结合粘连分子家族(junctional adhension molecule，JAM)是一个新颖的Ig基因超家族，它在内皮细胞的胞间连接和单核细胞迁移中发挥作用(Martin-Padura，I.，S.Lostaglio，M.Schneemann et al.，1998)。结合粘连分子能被促炎细胞因子调节，在TNF-α和IFN-γ的共同作用下，结合粘连分子的胞间接合消失，但是用血小板记数法和细胞ELISA法测定表明，结合粘连分子的数量并没有减少(Harunobu Ozaki，Kenji Ishii et al.，1999)。这就证明，加入了促炎细胞因子后，结合粘连分子的在细胞表面上的分布发生了改变，其重新分布引起炎症位点白细胞在内皮细胞中的迁移速度下降。

在成体的各种生命活动中，如免疫应答、血液凝固、炎症反应、血栓形成，乃至癌症细胞转移等许多生理与病理过程均与同种或异种细胞间复杂的相互识别和粘合及其所诱发的效应有关。

通过基因芯片的分析发现，在胸腺、睾丸、肌肉、脾脏、肺、皮肤、甲状腺、肝、PMA+的Ecv304细胞株、PMA-的Ecv304细胞株、未饥饿的L02细胞株、砷刺激1小时的L02细胞株、砷刺激6小时的L02细胞株前列腺、心、肺癌、胎膀胱、胎小肠、胎大肠、胎胸腺、胎肌、胎肝、胎肾、胎脾、胎脑、胎肺以及胎心中，本发明的多肽的表达谱与人结合粘连分子的表达谱非常近似，因此二者功能也可能类似。
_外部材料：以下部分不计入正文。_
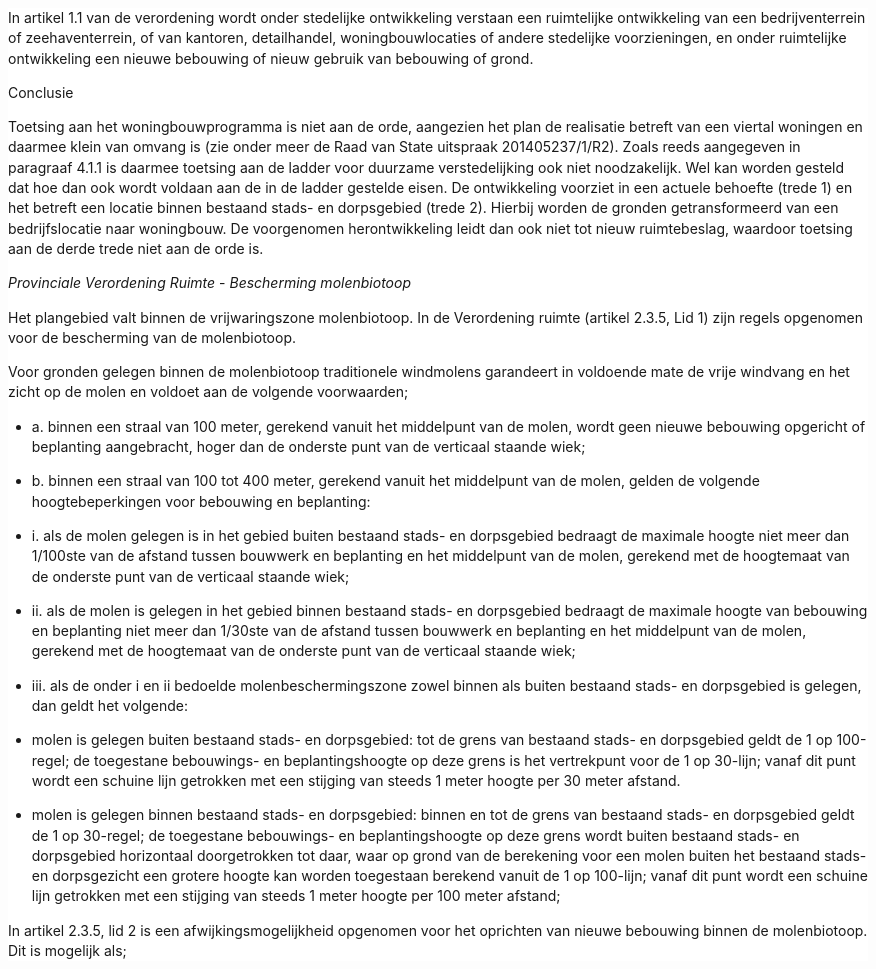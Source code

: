In artikel 1\.1 van de verordening wordt onder stedelijke ontwikkeling verstaan een ruimtelijke ontwikkeling van een bedrijventerrein of zeehaventerrein, of van kantoren, detailhandel, woningbouwlocaties of andere stedelijke voorzieningen, en onder ruimtelijke ontwikkeling een nieuwe bebouwing of nieuw gebruik van bebouwing of grond.

Conclusie

Toetsing aan het woningbouwprogramma is niet aan de orde, aangezien het plan de realisatie betreft van een viertal woningen en daarmee klein van omvang is (zie onder meer de Raad van State uitspraak 201405237/1/R2\). Zoals reeds aangegeven in paragraaf 4\.1\.1 is daarmee toetsing aan de ladder voor duurzame verstedelijking ook niet noodzakelijk. Wel kan worden gesteld dat hoe dan ook wordt voldaan aan de in de ladder gestelde eisen. De ontwikkeling voorziet in een actuele behoefte (trede 1\) en het betreft een locatie binnen bestaand stads\- en dorpsgebied (trede 2\). Hierbij worden de gronden getransformeerd van een bedrijfslocatie naar woningbouw. De voorgenomen herontwikkeling leidt dan ook niet tot nieuw ruimtebeslag, waardoor toetsing aan de derde trede niet aan de orde is.

*Provinciale Verordening Ruimte* \- *Bescherming molenbiotoop*

Het plangebied valt binnen de vrijwaringszone molenbiotoop. In de Verordening ruimte (artikel 2\.3\.5, Lid 1\) zijn regels opgenomen voor de bescherming van de molenbiotoop.

Voor gronden gelegen binnen de molenbiotoop traditionele windmolens garandeert in voldoende mate de vrije windvang en het zicht op de molen en voldoet aan de volgende voorwaarden;

* a. binnen een straal van 100 meter, gerekend vanuit het middelpunt van de molen, wordt geen nieuwe bebouwing opgericht of beplanting aangebracht, hoger dan de onderste punt van de verticaal staande wiek;

* b. binnen een straal van 100 tot 400 meter, gerekend vanuit het middelpunt van de molen, gelden de volgende hoogtebeperkingen voor bebouwing en beplanting:

* i. als de molen gelegen is in het gebied buiten bestaand stads\- en dorpsgebied bedraagt de maximale hoogte niet meer dan 1/100ste van de afstand tussen bouwwerk en beplanting en het middelpunt van de molen, gerekend met de hoogtemaat van de onderste punt van de verticaal staande wiek;

* ii. als de molen is gelegen in het gebied binnen bestaand stads\- en dorpsgebied bedraagt de maximale hoogte van bebouwing en beplanting niet meer dan 1/30ste van de afstand tussen bouwwerk en beplanting en het middelpunt van de molen, gerekend met de hoogtemaat van de onderste punt van de verticaal staande wiek;

* iii. als de onder i en ii bedoelde molenbeschermingszone zowel binnen als buiten bestaand stads\- en dorpsgebied is gelegen, dan geldt het volgende:

* molen is gelegen buiten bestaand stads\- en dorpsgebied: tot de grens van bestaand stads\- en dorpsgebied geldt de 1 op 100\-regel; de toegestane bebouwings\- en beplantingshoogte op deze grens is het vertrekpunt voor de 1 op 30\-lijn; vanaf dit punt wordt een schuine lijn getrokken met een stijging van steeds 1 meter hoogte per 30 meter afstand.

* molen is gelegen binnen bestaand stads\- en dorpsgebied: binnen en tot de grens van bestaand stads\- en dorpsgebied geldt de 1 op 30\-regel; de toegestane bebouwings\- en beplantingshoogte op deze grens wordt buiten bestaand stads\- en dorpsgebied horizontaal doorgetrokken tot daar, waar op grond van de berekening voor een molen buiten het bestaand stads\- en dorpsgezicht een grotere hoogte kan worden toegestaan berekend vanuit de 1 op 100\-lijn; vanaf dit punt wordt een schuine lijn getrokken met een stijging van steeds 1 meter hoogte per 100 meter afstand;

In artikel 2\.3\.5, lid 2 is een afwijkingsmogelijkheid opgenomen voor het oprichten van nieuwe bebouwing binnen de molenbiotoop. Dit is mogelijk als;
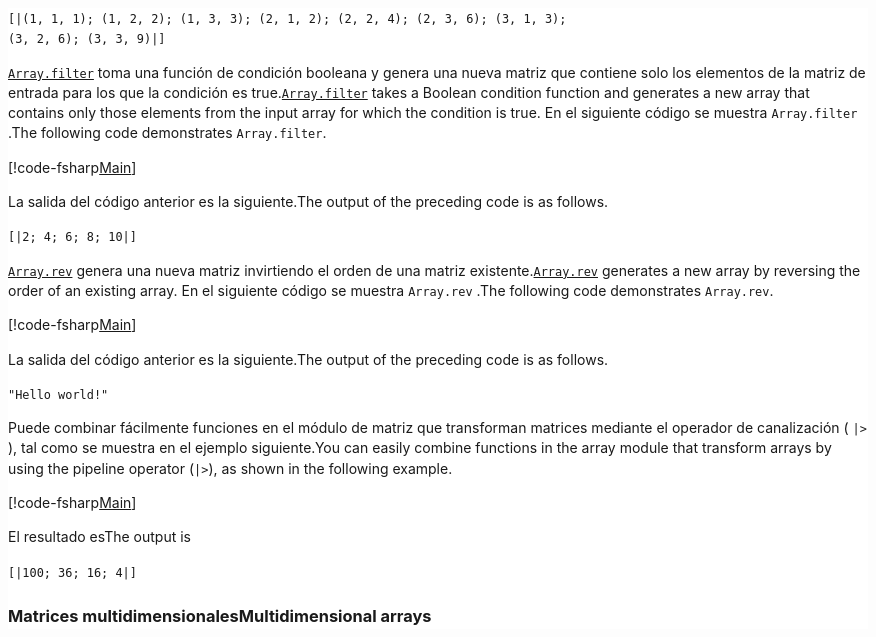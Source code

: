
 ```console
[|(1, 1, 1); (1, 2, 2); (1, 3, 3); (2, 1, 2); (2, 2, 4); (2, 3, 6); (3, 1, 3);
(3, 2, 6); (3, 3, 9)|]
```

<span data-ttu-id="64e5c-164">[`Array.filter`](https://fsharp.github.io/fsharp-core-docs/reference/fsharp-collections-arraymodule.html#filter) toma una función de condición booleana y genera una nueva matriz que contiene solo los elementos de la matriz de entrada para los que la condición es true.</span><span class="sxs-lookup"><span data-stu-id="64e5c-164">[`Array.filter`](https://fsharp.github.io/fsharp-core-docs/reference/fsharp-collections-arraymodule.html#filter) takes a Boolean condition function and generates a new array that contains only those elements from the input array for which the condition is true.</span></span> <span data-ttu-id="64e5c-165">En el siguiente código se muestra `Array.filter` .</span><span class="sxs-lookup"><span data-stu-id="64e5c-165">The following code demonstrates `Array.filter`.</span></span>

[!code-fsharp[Main](~/samples/snippets/fsharp/arrays/snippet17.fs)]

<span data-ttu-id="64e5c-166">La salida del código anterior es la siguiente.</span><span class="sxs-lookup"><span data-stu-id="64e5c-166">The output of the preceding code is as follows.</span></span>

```console
[|2; 4; 6; 8; 10|]
```

<span data-ttu-id="64e5c-167">[`Array.rev`](https://fsharp.github.io/fsharp-core-docs/reference/fsharp-collections-arraymodule.html#rev) genera una nueva matriz invirtiendo el orden de una matriz existente.</span><span class="sxs-lookup"><span data-stu-id="64e5c-167">[`Array.rev`](https://fsharp.github.io/fsharp-core-docs/reference/fsharp-collections-arraymodule.html#rev) generates a new array by reversing the order of an existing array.</span></span> <span data-ttu-id="64e5c-168">En el siguiente código se muestra `Array.rev` .</span><span class="sxs-lookup"><span data-stu-id="64e5c-168">The following code demonstrates `Array.rev`.</span></span>

[!code-fsharp[Main](~/samples/snippets/fsharp/arrays/snippet18.fs)]

<span data-ttu-id="64e5c-169">La salida del código anterior es la siguiente.</span><span class="sxs-lookup"><span data-stu-id="64e5c-169">The output of the preceding code is as follows.</span></span>

```console
"Hello world!"
```

<span data-ttu-id="64e5c-170">Puede combinar fácilmente funciones en el módulo de matriz que transforman matrices mediante el operador de canalización ( `|>` ), tal como se muestra en el ejemplo siguiente.</span><span class="sxs-lookup"><span data-stu-id="64e5c-170">You can easily combine functions in the array module that transform arrays by using the pipeline operator (`|>`), as shown in the following example.</span></span>

[!code-fsharp[Main](~/samples/snippets/fsharp/arrays/snippet19.fs)]

<span data-ttu-id="64e5c-171">El resultado es</span><span class="sxs-lookup"><span data-stu-id="64e5c-171">The output is</span></span>

```console
[|100; 36; 16; 4|]
```

### <a name="multidimensional-arrays"></a><span data-ttu-id="64e5c-172">Matrices multidimensionales</span><span class="sxs-lookup"><span data-stu-id="64e5c-172">Multidimensional arrays</span></span>
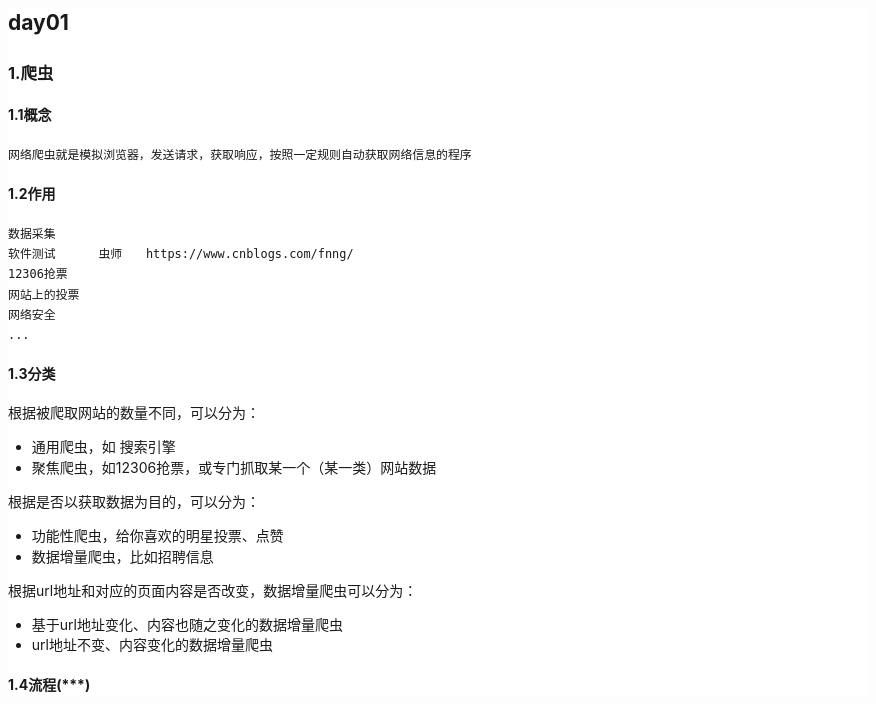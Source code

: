 ## day01

### 1.爬虫

#### 1.1概念

```
网络爬虫就是模拟浏览器，发送请求，获取响应，按照一定规则自动获取网络信息的程序
```



#### 1.2作用

```
数据采集
软件测试 　　　虫师　　https://www.cnblogs.com/fnng/
12306抢票
网站上的投票
网络安全 
...

```



#### 1.3分类

根据被爬取网站的数量不同，可以分为：

- 通用爬虫，如 搜索引擎
- 聚焦爬虫，如12306抢票，或专门抓取某一个（某一类）网站数据

根据是否以获取数据为目的，可以分为：

- 功能性爬虫，给你喜欢的明星投票、点赞
- 数据增量爬虫，比如招聘信息

根据url地址和对应的页面内容是否改变，数据增量爬虫可以分为：

- 基于url地址变化、内容也随之变化的数据增量爬虫
- url地址不变、内容变化的数据增量爬虫



#### 1.4流程(***)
本发明被命名为人结合粘连分子10.23。

通过基因芯片的分析发现，在正常脑、肝癌、肌肉、胎脑、胎肾，胎肺、胎肝、甲状腺、胸腺、成人肝、肺、胶质瘤中，本发明的多肽的表达谱与人结合粘连分子的表达谱非常近似，因此二者功能也可能类似。本发明被命名为人结合粘连分子10.23。

由于如上所述人结合粘连分子10.23蛋白在调节细胞分裂和胚胎发育等机体重要功能中起重要作用，而且相信这些调节过程中涉及大量的蛋白，因而本领域中一直需要鉴定更多参与这些过程的人结合粘连分子10.23蛋白，特别是鉴定这种蛋白的氨基酸序列。新人结合粘连分子10.23蛋白编码基因的分离也为研究确定该蛋白在健康和疾病状态下的作用提供了基础。这种蛋白可能构成开发疾1病诊断和/或治疗药的基础，因此分离其编码DNA是非常重要的。

本发明的一个目的是提供分离的新的多肽——人结合粘连分子10.23以及其片段、类似物和衍生物。

本发明的另一个目的是提供编码该多肽的多核苷酸。

本发明的另一个目的是提供含有编码人结合粘连分子10.23的多核苷酸的重组载体。

本发明的另一个目的是提供含有编码人结合粘连分子10.23的多核苷酸的基因工程化宿主细胞。

本发明的另一个目的是提供生产人结合粘连分子10.23的方法。

本发明的另一个目的是提供针对本发明的多肽——人结合粘连分子10.23的抗体。

本发明的另一个目的是提供了针对本发明多肽——人结合粘连分子10.23的模拟化合物、拮抗剂、激动剂、抑制剂。

本发明的另一个目的是提供诊断治疗与人结合粘连分子10.23异常相关的疾病的方法。

本发明涉及一种分离的多肽，该多肽是人源的，它包含：具有SEQ ID No.2氨基酸序列的多肽、或其保守性变体、生物活性片段或衍生物。较佳地，该多肽是具有SEQ ID NO：2氨基酸序列的多肽。